- _RECORDS TO PROCESS_:
+++

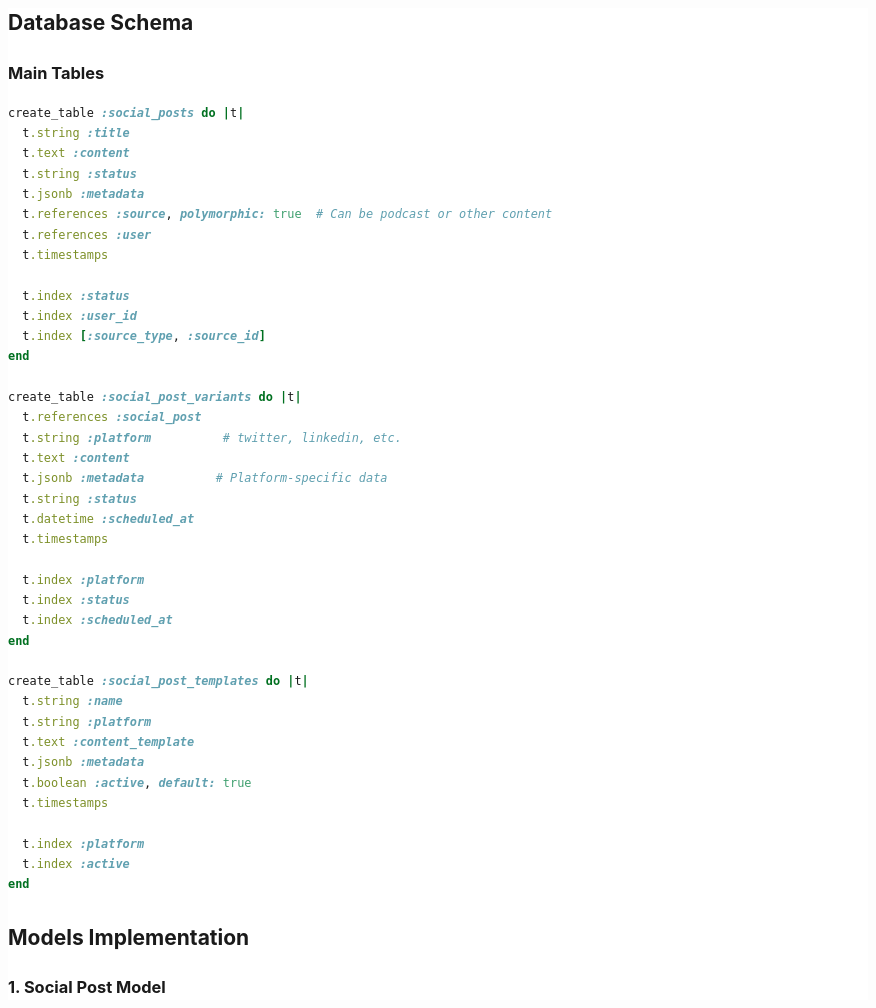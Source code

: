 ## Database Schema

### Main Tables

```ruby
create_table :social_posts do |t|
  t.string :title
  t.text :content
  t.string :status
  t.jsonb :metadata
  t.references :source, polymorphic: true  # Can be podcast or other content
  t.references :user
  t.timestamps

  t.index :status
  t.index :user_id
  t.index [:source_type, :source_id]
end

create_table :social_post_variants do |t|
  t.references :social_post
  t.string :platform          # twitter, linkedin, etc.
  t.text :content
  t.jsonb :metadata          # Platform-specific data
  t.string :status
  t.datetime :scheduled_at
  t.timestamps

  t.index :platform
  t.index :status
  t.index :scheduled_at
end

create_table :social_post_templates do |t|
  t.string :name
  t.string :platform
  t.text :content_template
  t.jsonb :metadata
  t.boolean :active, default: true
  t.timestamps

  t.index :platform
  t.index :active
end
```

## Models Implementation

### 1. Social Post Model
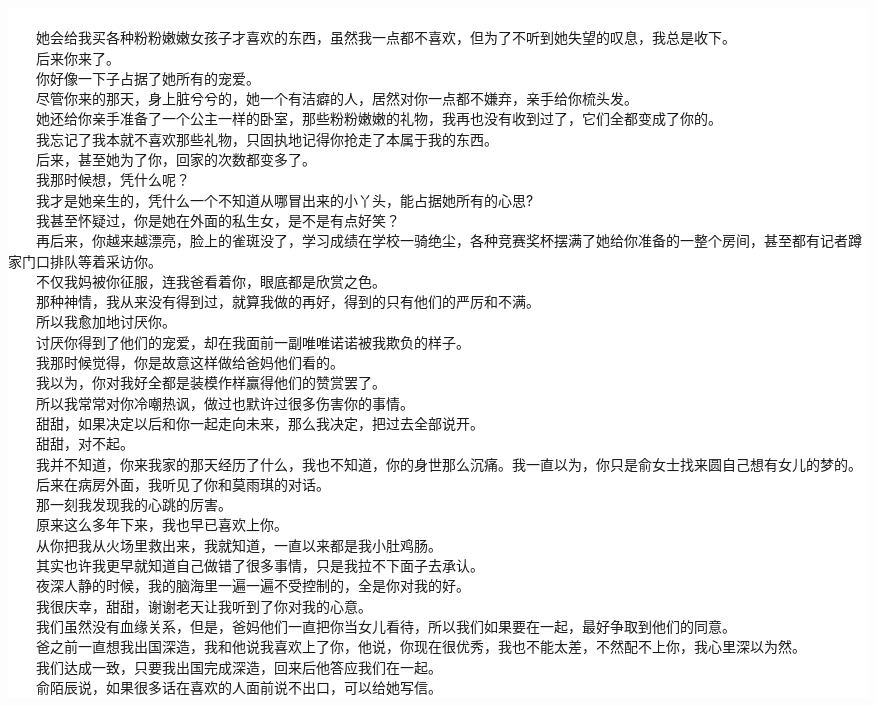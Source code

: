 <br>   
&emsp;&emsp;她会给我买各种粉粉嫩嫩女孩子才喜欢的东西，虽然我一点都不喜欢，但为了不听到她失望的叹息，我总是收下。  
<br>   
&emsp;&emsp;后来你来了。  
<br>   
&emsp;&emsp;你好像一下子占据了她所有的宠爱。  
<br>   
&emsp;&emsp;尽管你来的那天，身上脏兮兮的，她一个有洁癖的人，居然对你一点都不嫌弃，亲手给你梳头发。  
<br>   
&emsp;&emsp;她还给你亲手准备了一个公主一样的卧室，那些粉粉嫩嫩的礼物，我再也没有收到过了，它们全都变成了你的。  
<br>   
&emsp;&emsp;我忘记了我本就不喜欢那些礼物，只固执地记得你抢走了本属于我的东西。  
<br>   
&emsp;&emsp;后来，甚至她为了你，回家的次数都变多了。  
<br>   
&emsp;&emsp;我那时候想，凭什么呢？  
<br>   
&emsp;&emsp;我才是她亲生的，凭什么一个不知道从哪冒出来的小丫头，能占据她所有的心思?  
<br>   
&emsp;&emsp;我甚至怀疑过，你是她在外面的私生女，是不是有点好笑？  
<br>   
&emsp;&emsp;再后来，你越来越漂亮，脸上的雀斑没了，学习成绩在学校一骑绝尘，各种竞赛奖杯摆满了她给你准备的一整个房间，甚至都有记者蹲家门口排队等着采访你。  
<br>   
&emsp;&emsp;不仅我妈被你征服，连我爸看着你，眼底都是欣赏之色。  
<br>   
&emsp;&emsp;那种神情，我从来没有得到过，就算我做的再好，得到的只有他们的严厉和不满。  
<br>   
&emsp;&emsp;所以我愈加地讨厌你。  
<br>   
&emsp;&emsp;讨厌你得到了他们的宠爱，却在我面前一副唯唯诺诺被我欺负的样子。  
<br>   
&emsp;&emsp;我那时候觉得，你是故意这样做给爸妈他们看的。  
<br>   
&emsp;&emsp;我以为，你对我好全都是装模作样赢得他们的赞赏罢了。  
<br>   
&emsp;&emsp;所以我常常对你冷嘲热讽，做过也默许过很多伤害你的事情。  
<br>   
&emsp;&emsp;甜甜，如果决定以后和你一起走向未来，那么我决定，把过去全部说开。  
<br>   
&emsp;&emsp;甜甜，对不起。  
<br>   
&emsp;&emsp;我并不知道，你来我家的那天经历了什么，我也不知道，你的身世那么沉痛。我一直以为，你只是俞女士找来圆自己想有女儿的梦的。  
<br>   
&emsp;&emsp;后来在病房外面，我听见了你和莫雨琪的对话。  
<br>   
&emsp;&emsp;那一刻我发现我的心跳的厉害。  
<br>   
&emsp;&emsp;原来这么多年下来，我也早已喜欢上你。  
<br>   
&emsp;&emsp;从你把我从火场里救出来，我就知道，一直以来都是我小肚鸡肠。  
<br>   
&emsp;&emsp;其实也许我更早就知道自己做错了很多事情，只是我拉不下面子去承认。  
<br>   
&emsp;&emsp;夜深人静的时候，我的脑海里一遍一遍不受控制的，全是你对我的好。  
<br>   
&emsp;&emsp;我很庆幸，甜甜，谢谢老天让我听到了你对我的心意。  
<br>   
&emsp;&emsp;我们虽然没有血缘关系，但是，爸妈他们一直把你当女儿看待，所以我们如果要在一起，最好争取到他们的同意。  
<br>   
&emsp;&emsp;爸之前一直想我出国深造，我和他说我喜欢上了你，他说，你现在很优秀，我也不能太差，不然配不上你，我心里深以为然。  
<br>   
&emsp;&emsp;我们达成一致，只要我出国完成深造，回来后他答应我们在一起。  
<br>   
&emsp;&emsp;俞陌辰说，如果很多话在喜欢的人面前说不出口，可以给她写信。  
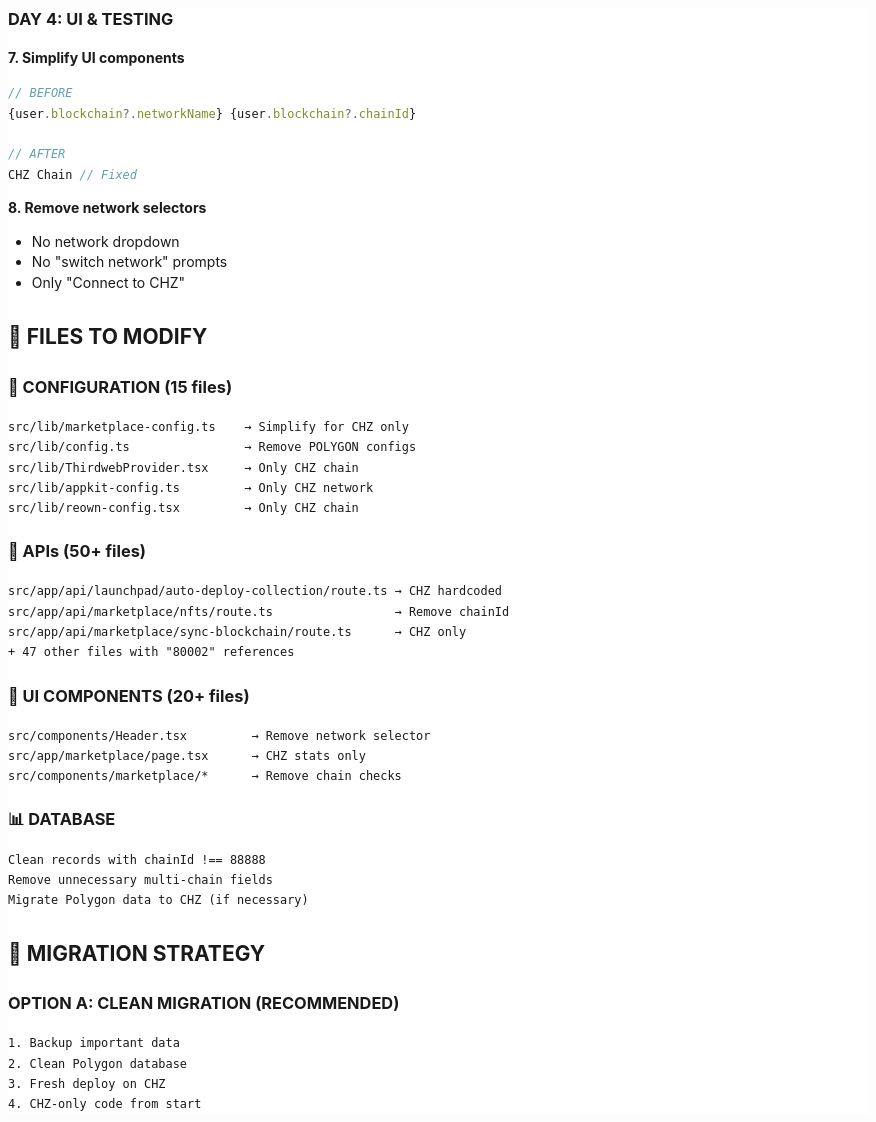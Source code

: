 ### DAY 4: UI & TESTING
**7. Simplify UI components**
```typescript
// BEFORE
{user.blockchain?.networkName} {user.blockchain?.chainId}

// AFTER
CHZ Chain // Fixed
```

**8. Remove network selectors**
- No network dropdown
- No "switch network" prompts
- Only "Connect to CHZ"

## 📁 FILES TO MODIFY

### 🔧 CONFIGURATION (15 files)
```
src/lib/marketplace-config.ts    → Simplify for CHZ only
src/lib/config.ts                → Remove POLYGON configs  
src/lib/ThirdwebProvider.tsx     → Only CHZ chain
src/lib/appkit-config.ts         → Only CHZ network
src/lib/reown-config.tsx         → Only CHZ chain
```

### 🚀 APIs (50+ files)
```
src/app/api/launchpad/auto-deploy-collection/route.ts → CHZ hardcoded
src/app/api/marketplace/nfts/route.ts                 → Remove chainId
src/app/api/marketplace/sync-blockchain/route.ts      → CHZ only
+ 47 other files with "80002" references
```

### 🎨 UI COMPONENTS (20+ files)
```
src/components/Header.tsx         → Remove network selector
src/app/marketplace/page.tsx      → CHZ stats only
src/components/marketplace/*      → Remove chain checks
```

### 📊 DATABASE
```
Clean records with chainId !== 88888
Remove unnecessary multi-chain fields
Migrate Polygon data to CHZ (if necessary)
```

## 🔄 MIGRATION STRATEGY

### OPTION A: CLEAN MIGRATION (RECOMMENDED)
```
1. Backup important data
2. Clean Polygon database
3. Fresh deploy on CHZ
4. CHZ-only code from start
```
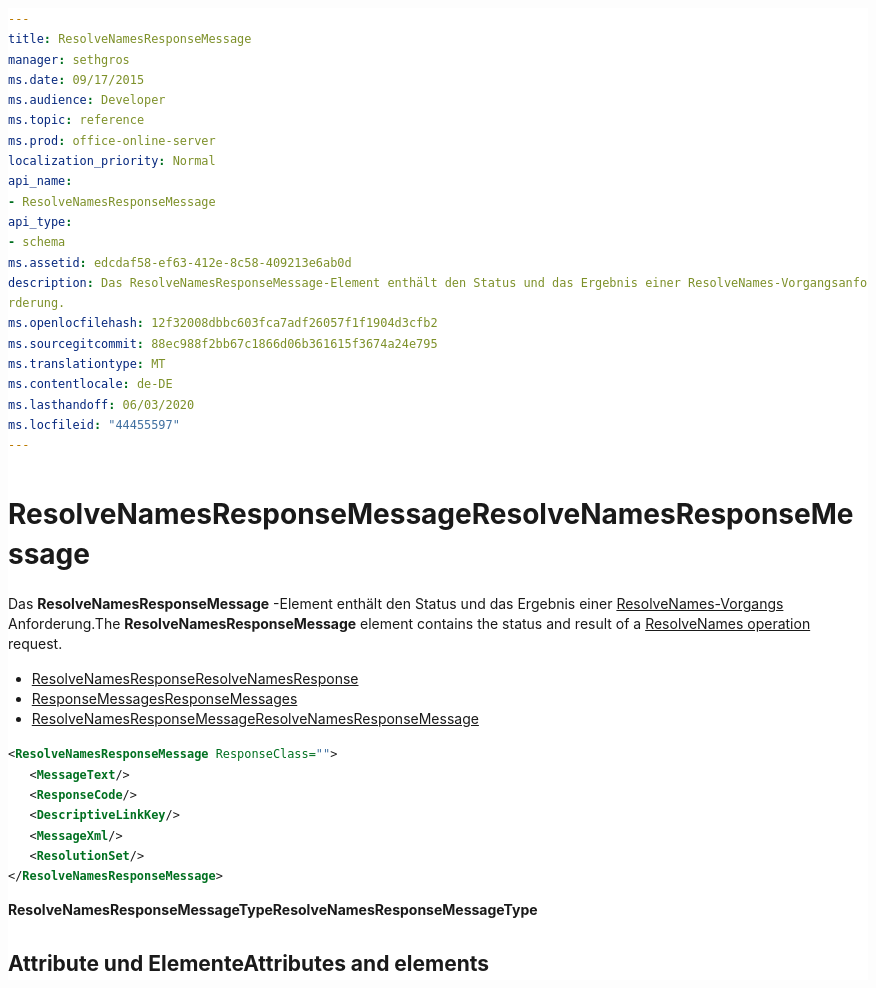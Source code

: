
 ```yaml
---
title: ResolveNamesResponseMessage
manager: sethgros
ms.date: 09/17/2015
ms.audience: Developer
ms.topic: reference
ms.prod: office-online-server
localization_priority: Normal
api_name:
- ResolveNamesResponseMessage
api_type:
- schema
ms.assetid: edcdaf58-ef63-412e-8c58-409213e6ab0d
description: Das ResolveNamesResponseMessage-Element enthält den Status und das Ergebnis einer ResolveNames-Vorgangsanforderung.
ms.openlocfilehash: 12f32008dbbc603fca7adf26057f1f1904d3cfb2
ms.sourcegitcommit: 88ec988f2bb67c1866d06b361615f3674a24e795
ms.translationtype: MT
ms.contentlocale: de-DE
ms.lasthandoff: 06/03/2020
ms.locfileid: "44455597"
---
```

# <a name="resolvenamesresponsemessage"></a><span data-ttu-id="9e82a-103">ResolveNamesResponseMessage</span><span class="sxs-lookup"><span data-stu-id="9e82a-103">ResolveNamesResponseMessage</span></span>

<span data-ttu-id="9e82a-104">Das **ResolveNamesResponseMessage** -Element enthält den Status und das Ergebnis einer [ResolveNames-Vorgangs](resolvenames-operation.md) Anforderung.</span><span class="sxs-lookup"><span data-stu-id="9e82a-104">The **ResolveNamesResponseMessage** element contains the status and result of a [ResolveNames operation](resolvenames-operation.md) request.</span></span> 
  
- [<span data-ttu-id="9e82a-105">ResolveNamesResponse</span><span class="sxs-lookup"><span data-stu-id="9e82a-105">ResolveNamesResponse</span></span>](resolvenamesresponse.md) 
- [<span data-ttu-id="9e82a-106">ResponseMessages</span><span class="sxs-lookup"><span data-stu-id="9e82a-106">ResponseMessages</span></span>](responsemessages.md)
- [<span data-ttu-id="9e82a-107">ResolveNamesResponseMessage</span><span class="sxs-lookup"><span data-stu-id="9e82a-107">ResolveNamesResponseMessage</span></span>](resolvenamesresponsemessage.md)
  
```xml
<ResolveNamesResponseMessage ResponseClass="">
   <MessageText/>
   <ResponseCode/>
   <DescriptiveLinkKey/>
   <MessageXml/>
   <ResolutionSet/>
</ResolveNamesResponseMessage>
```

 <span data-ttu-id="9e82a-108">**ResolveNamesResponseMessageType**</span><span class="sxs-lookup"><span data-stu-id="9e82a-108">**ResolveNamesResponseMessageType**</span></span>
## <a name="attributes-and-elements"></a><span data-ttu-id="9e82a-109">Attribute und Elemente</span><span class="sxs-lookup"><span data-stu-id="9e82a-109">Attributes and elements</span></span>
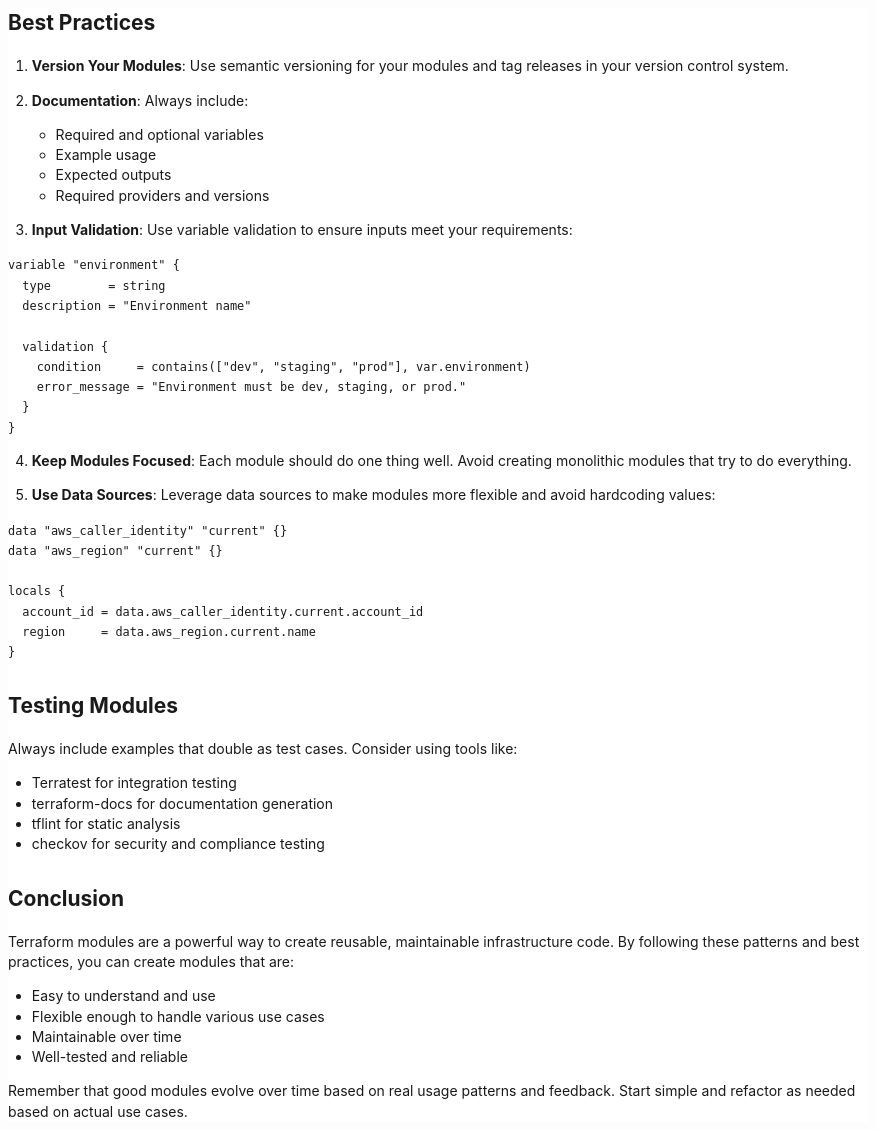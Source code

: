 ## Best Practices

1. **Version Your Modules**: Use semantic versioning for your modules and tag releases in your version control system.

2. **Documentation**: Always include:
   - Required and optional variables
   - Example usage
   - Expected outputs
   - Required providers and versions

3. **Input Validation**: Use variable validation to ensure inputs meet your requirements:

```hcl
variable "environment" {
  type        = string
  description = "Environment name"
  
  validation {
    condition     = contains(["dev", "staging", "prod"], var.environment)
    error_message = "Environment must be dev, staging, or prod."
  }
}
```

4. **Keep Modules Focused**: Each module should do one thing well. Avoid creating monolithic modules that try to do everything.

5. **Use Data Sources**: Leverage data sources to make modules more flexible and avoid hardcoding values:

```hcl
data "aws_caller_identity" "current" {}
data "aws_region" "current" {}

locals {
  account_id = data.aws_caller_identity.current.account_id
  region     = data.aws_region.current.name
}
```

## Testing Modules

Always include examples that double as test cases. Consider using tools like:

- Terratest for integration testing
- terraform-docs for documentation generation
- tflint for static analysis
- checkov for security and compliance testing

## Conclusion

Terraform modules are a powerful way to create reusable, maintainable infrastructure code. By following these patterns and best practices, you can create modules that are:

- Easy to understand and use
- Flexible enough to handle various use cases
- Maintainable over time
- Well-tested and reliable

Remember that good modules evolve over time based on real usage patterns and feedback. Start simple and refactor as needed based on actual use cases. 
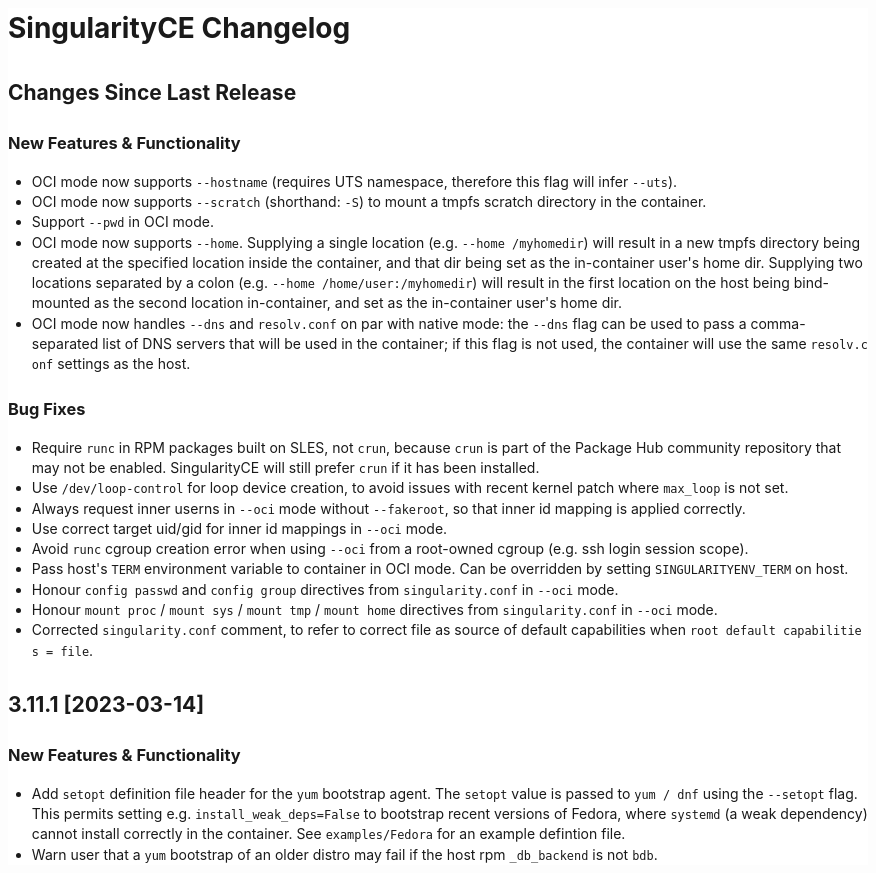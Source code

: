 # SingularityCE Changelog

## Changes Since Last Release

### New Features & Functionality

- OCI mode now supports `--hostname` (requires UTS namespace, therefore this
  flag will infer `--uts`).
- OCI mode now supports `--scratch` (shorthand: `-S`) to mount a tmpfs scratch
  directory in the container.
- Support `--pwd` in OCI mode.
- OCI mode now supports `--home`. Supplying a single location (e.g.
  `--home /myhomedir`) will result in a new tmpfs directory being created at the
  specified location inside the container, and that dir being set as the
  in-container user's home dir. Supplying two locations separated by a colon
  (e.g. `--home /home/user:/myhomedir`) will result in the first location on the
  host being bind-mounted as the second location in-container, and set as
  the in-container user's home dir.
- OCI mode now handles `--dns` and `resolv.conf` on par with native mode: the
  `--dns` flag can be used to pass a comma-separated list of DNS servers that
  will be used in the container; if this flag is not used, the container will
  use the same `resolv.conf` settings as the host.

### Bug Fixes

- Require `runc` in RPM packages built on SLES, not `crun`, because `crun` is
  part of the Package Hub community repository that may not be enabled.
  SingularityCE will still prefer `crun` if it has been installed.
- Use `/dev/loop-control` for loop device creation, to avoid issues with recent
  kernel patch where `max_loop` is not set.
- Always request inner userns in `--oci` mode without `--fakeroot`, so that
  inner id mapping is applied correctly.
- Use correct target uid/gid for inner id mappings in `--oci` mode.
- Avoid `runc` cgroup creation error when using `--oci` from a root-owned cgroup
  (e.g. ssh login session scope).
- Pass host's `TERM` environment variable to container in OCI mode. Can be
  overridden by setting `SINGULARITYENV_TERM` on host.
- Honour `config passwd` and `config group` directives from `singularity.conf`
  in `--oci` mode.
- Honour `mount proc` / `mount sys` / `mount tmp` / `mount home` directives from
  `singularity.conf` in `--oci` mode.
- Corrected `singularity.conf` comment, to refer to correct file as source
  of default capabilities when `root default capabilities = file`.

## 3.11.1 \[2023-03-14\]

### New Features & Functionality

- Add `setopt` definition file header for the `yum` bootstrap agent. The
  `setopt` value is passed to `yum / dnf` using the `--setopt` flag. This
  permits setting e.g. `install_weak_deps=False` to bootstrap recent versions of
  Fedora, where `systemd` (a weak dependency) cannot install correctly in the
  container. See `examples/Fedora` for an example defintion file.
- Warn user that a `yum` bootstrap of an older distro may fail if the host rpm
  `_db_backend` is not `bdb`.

+++

- _PROBLEM TO SOLVE_:
Text only, no pictures: please print exactly the lines above from the line with "Remember that good" up to and including the line with "host being bind-mounted", and nothing else.

- _EXERCISE ANSWER_:
Remember that good modules evolve over time based on real usage patterns and feedback. Start simple and refactor as needed based on actual use cases. 
Source code

: # SingularityCE Changelog

## Changes Since Last Release

### New Features & Functionality

- OCI mode now supports `--hostname` (requires UTS namespace, therefore this
  flag will infer `--uts`).
- OCI mode now supports `--scratch` (shorthand: `-S`) to mount a tmpfs scratch
  directory in the container.
- Support `--pwd` in OCI mode.
- OCI mode now supports `--home`. Supplying a single location (e.g.
  `--home /myhomedir`) will result in a new tmpfs directory being created at the
  specified location inside the container, and that dir being set as the
  in-container user's home dir. Supplying two locations separated by a colon
  (e.g. `--home /home/user:/myhomedir`) will result in the first location on the
  host being bind-mounted as the second location in-container, and set as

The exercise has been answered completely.